1. Don’t write a business plan
By going through the process of writing your business plan you will have thought through all of the issues that an investor considers when judging the viability of your business. Even if they don't look at your entire business plan on the first pass you'll be prepared to discuss and inform regarding the important issues.

Business plan software can walk you through the plan creation process step by step breaking it down into manageable segments. It also helps you understand what to write and why it is important to your plan. The automatic generation of cash flow, balance sheet, and ratios is also a big help. What you need to look for is software that allows you to customize the plan to your specific needs.

The Executive Summary should contain the following:

  • The primary objectives of your company.
  • Your key personnel.
  • The market you will be addressing, their need, how the need is currently being met, and how you will meet this need more effectively.
  • A description of your product or service.
  • Financial projections for five years, profit point, break-even point, and ROI for investors.

Our software, PlanWrite Business Plan Writer Deluxe, is a tremendous help in this process.

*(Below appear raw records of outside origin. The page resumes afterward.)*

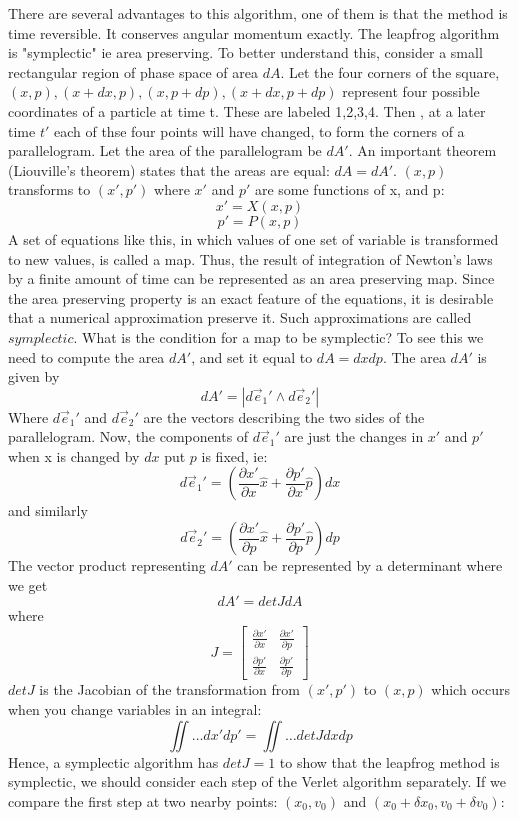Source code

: \documentclass[12pt]{article}
\begin{document}
There are several advantages to this algorithm, one of them is that the method is time reversible. It conserves angular momentum exactly. The leapfrog algorithm is "symplectic" ie area preserving. To better understand this, consider a small rectangular region of phase space of area $dA$. Let the four corners of the square, $(x,p),(x+dx,p),(x,p+dp),(x+dx,p+dp)$ represent four possible coordinates of a particle at time t. These are labeled 1,2,3,4. Then , at a later time $t'$ each of thse four points will have changed, to form the corners of a parallelogram. Let the area of the parallelogram be $dA'$. An important theorem (Liouville's theorem) states that the areas are equal: $dA=dA'$. $(x,p)$ transforms to $(x',p')$ where $x'$ and $p'$ are some functions of x, and p:
$$x'=X(x,p)$$
$$p'=P(x,p)$$
A set of equations like this, in which values of one set of variable is transformed to new values, is called a map. Thus, the result of integration of Newton's laws by a finite amount of time can be represented as an area preserving map. Since the area preserving property is an exact feature of the equations, it is desirable that a numerical approximation preserve it. Such approximations are called $\textit{symplectic}$. What is the condition for a map to be symplectic? To see this we need to compute the area $dA'$, and set it equal to $dA=dxdp$. The area $dA'$ is given by 
$$dA'=|d\vec{e}_1'\wedge d\vec{e}_2'|$$
Where $d\vec{e}_1'$ and $d\vec{e}_2'$ are the vectors describing the two sides of the parallelogram. Now, the components of $d\vec{e}_1'$ are just the changes in $x'$ and $p'$ when x is changed by $dx$ put $p$ is fixed, ie:
$$d\vec{e}_1'=\left(\frac{\partial x'}{\partial x}\hat{x}+\frac{\partial p'}{\partial x}\hat{p}\right)dx$$
and similarly
$$d\vec{e}_2'=\left(\frac{\partial x'}{\partial p}\hat{x}+\frac{\partial p'}{\partial p}\hat{p}\right)dp$$
The vector product representing $dA'$ can be represented by a determinant where we get
$$dA'=det JdA$$
where
$$J=\begin{bmatrix}
\frac{\partial x'}{\partial x} & \frac{\partial x'}{\partial p}\\
\frac{\partial p'}{\partial x} & \frac{\partial p'}{\partial p}
\end{bmatrix}$$
$det J$ is the Jacobian of the transformation from $(x',p')$ to $(x,p)$ which occurs when you change variables in an integral:
$$\iint\dots dx'dp'=\iint\dots detJ dx dp$$
Hence, a symplectic algorithm has $detJ=1$ to show that the leapfrog method is symplectic, we should consider each step of the Verlet algorithm separately. If we compare the first step at two nearby points: $(x_0,v_0)$ and $(x_0+\delta x_0,v_0+\delta v_0)$:
\end{document}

2. Be inflexible to a change in your business model
As you begin to implement your business plan you will find that the real world may not embrace your business model. Discover what works and doesn’t work and be willing to alter your plans accordingly. You may even find greater market potential that requires you to re-think your entire business plan.

3. Don’t consider how your product will be distributed
Failing to understand how your product will be distributed is a sure way to turn the investors away. Do your homework on the various distribution channels to know their expectations and working model. Find the channel that works with your pricing model and will facilitate your growth requirements. If possible, develop partners with brand names that will provide credibility and growth potential.

4. Make it clear to investors that you will maintain complete control of the business
Focusing on retaining control of your company rather than building the business is not attractive to investors. They need to see that you are willing to assume some level of risk and not intent on hoarding stock. Great businesses have been built by entrepreneurs that understood their limitations and hired executives who knew more than they did.

5. Don’t put together a strong management team
A business plan is only as good as the executives who will be responsible for making the business succeed. Be sure to determine who will run the business and identify their achievements and ability to make the business a success. Get commitments from qualified personnel for operations, financial management, development, marketing and sales.

6. Assume people will buy your product just because it’s “cool”
There must be a need and desire for your product. No longer will a clever idea, by itself, bring in the money. You need potential customers willing to test your product and, at some point, paying customers who validate your pricing strategy.

7. Project Unreasonable Near-term Revenues/Profits
The biggest red flag to an investor is revenue projections that increase by the same percent each year. You should anticipate various increase levels as your business progresses through different stages of growth. Your engineering, sales and marketing expenses will also change with these growth stages. Research businesses in your industry to determine expected ratios for expenses and revenue per employee. Investors will take you seriously when they see that you have a clear understanding of the financial implications.

8. Ignore the Investor's Requirement for an Exit Strategy
Understand what motivates an investor, their expectations, exit strategy, and required ROI. Remember the investor has many alternative investment opportunities. If they are going to take a risk on your concept they have to "BELIEVE". Demonstrate your potential for profitability with thorough descriptions of the market, your personnel and your product concept.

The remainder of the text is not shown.